What is required: Everything in the listing should be restated word for word.
(Materials provided)
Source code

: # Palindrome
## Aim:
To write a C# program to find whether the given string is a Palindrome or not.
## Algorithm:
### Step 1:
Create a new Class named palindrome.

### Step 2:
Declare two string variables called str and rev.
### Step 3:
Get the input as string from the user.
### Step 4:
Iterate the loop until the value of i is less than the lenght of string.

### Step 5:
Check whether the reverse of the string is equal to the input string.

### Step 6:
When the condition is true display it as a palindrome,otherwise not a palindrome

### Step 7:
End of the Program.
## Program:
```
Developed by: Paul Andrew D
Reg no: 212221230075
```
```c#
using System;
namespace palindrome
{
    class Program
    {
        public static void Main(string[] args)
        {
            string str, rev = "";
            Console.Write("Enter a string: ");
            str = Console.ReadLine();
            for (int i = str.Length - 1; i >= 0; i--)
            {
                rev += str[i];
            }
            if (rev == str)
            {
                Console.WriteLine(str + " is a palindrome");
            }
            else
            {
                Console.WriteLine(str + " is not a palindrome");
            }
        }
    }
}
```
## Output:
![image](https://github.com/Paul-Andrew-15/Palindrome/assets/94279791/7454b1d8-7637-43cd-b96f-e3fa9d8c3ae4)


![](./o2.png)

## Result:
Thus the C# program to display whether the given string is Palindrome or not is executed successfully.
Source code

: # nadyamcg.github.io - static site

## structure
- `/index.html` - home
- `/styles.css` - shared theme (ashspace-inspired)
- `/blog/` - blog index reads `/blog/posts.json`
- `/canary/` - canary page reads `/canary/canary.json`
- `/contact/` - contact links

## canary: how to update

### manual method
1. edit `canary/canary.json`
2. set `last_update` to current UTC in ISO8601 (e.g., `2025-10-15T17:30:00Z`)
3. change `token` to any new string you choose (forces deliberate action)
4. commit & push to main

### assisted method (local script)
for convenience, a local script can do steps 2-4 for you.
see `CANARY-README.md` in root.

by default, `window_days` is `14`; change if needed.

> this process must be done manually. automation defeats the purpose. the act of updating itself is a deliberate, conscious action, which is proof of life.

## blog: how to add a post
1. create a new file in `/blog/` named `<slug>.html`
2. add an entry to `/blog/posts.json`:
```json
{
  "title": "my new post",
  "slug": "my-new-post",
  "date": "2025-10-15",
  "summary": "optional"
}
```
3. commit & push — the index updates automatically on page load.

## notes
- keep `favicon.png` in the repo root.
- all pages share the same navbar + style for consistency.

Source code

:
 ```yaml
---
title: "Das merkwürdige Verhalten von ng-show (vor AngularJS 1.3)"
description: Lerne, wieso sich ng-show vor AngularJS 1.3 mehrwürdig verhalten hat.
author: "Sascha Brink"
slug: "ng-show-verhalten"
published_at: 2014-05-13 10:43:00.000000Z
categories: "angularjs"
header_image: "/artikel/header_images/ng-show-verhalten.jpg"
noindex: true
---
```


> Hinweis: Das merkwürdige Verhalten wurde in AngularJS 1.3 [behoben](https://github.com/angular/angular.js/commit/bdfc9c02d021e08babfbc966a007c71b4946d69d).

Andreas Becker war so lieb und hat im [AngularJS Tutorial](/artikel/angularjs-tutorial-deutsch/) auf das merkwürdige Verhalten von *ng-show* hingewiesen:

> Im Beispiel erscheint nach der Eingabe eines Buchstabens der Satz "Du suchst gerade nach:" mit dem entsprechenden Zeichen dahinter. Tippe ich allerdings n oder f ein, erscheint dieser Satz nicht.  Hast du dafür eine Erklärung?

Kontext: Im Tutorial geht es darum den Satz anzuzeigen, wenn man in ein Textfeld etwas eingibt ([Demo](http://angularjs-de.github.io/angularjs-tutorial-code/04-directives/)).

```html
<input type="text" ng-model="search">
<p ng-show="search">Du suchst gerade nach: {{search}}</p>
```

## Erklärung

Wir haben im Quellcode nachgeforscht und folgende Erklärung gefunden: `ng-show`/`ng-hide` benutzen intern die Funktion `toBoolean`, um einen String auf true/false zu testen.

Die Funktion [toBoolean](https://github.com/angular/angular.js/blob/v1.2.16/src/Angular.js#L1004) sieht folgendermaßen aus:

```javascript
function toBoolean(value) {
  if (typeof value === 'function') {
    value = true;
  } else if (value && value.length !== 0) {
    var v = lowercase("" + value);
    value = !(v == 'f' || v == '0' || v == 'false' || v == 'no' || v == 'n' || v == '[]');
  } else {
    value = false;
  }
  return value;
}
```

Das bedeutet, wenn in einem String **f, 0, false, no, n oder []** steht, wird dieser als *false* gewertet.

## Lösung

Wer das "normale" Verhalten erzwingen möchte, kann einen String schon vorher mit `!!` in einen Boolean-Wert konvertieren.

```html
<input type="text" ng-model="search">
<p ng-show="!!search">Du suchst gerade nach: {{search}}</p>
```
(End Materials provided)
Result for this exercise:
Source code

: # Palindrome
## Aim:
To write a C# program to find whether the given string is a Palindrome or not.
## Algorithm:
### Step 1:
Create a new Class named palindrome.

### Step 2:
Declare two string variables called str and rev.
### Step 3:
Get the input as string from the user.
### Step 4:
Iterate the loop until the value of i is less than the lenght of string.

### Step 5:
Check whether the reverse of the string is equal to the input string.

### Step 6:
When the condition is true display it as a palindrome,otherwise not a palindrome

### Step 7:
End of the Program.
## Program:
```
Developed by: Paul Andrew D
Reg no: 212221230075
```
```c#
using System;
namespace palindrome
{
    class Program
    {
        public static void Main(string[] args)
        {
            string str, rev = "";
            Console.Write("Enter a string: ");
            str = Console.ReadLine();
            for (int i = str.Length - 1; i >= 0; i--)
            {
                rev += str[i];
            }
            if (rev == str)
            {
                Console.WriteLine(str + " is a palindrome");
            }
            else
            {
                Console.WriteLine(str + " is not a palindrome");
            }
        }
    }
}
```
## Output:
![image](https://github.com/Paul-Andrew-15/Palindrome/assets/94279791/7454b1d8-7637-43cd-b96f-e3fa9d8c3ae4)


![](./o2.png)

## Result:
Thus the C# program to display whether the given string is Palindrome or not is executed successfully.
Source code

: # nadyamcg.github.io - static site

## structure
- `/index.html` - home
- `/styles.css` - shared theme (ashspace-inspired)
- `/blog/` - blog index reads `/blog/posts.json`
- `/canary/` - canary page reads `/canary/canary.json`
- `/contact/` - contact links

## canary: how to update

### manual method
1. edit `canary/canary.json`
2. set `last_update` to current UTC in ISO8601 (e.g., `2025-10-15T17:30:00Z`)
3. change `token` to any new string you choose (forces deliberate action)
4. commit & push to main

### assisted method (local script)
for convenience, a local script can do steps 2-4 for you.
see `CANARY-README.md` in root.

by default, `window_days` is `14`; change if needed.

> this process must be done manually. automation defeats the purpose. the act of updating itself is a deliberate, conscious action, which is proof of life.

## blog: how to add a post
1. create a new file in `/blog/` named `<slug>.html`
2. add an entry to `/blog/posts.json`:
```json
{
  "title": "my new post",
  "slug": "my-new-post",
  "date": "2025-10-15",
  "summary": "optional"
}
```
3. commit & push — the index updates automatically on page load.

## notes
- keep `favicon.png` in the repo root.
- all pages share the same navbar + style for consistency.

Source code

:
 ```yaml
---
title: "Das merkwürdige Verhalten von ng-show (vor AngularJS 1.3)"
description: Lerne, wieso sich ng-show vor AngularJS 1.3 mehrwürdig verhalten hat.
author: "Sascha Brink"
slug: "ng-show-verhalten"
published_at: 2014-05-13 10:43:00.000000Z
categories: "angularjs"
header_image: "/artikel/header_images/ng-show-verhalten.jpg"
noindex: true
---
```


> Hinweis: Das merkwürdige Verhalten wurde in AngularJS 1.3 [behoben](https://github.com/angular/angular.js/commit/bdfc9c02d021e08babfbc966a007c71b4946d69d).

Andreas Becker war so lieb und hat im [AngularJS Tutorial](/artikel/angularjs-tutorial-deutsch/) auf das merkwürdige Verhalten von *ng-show* hingewiesen:

> Im Beispiel erscheint nach der Eingabe eines Buchstabens der Satz "Du suchst gerade nach:" mit dem entsprechenden Zeichen dahinter. Tippe ich allerdings n oder f ein, erscheint dieser Satz nicht.  Hast du dafür eine Erklärung?

Kontext: Im Tutorial geht es darum den Satz anzuzeigen, wenn man in ein Textfeld etwas eingibt ([Demo](http://angularjs-de.github.io/angularjs-tutorial-code/04-directives/)).

```html
<input type="text" ng-model="search">
<p ng-show="search">Du suchst gerade nach: {{search}}</p>
```

## Erklärung

Wir haben im Quellcode nachgeforscht und folgende Erklärung gefunden: `ng-show`/`ng-hide` benutzen intern die Funktion `toBoolean`, um einen String auf true/false zu testen.

Die Funktion [toBoolean](https://github.com/angular/angular.js/blob/v1.2.16/src/Angular.js#L1004) sieht folgendermaßen aus:

```javascript
function toBoolean(value) {
  if (typeof value === 'function') {
    value = true;
  } else if (value && value.length !== 0) {
    var v = lowercase("" + value);
    value = !(v == 'f' || v == '0' || v == 'false' || v == 'no' || v == 'n' || v == '[]');
  } else {
    value = false;
  }
  return value;
}
```

Das bedeutet, wenn in einem String **f, 0, false, no, n oder []** steht, wird dieser als *false* gewertet.

## Lösung

Wer das "normale" Verhalten erzwingen möchte, kann einen String schon vorher mit `!!` in einen Boolean-Wert konvertieren.

```html
<input type="text" ng-model="search">
<p ng-show="!!search">Du suchst gerade nach: {{search}}</p>
```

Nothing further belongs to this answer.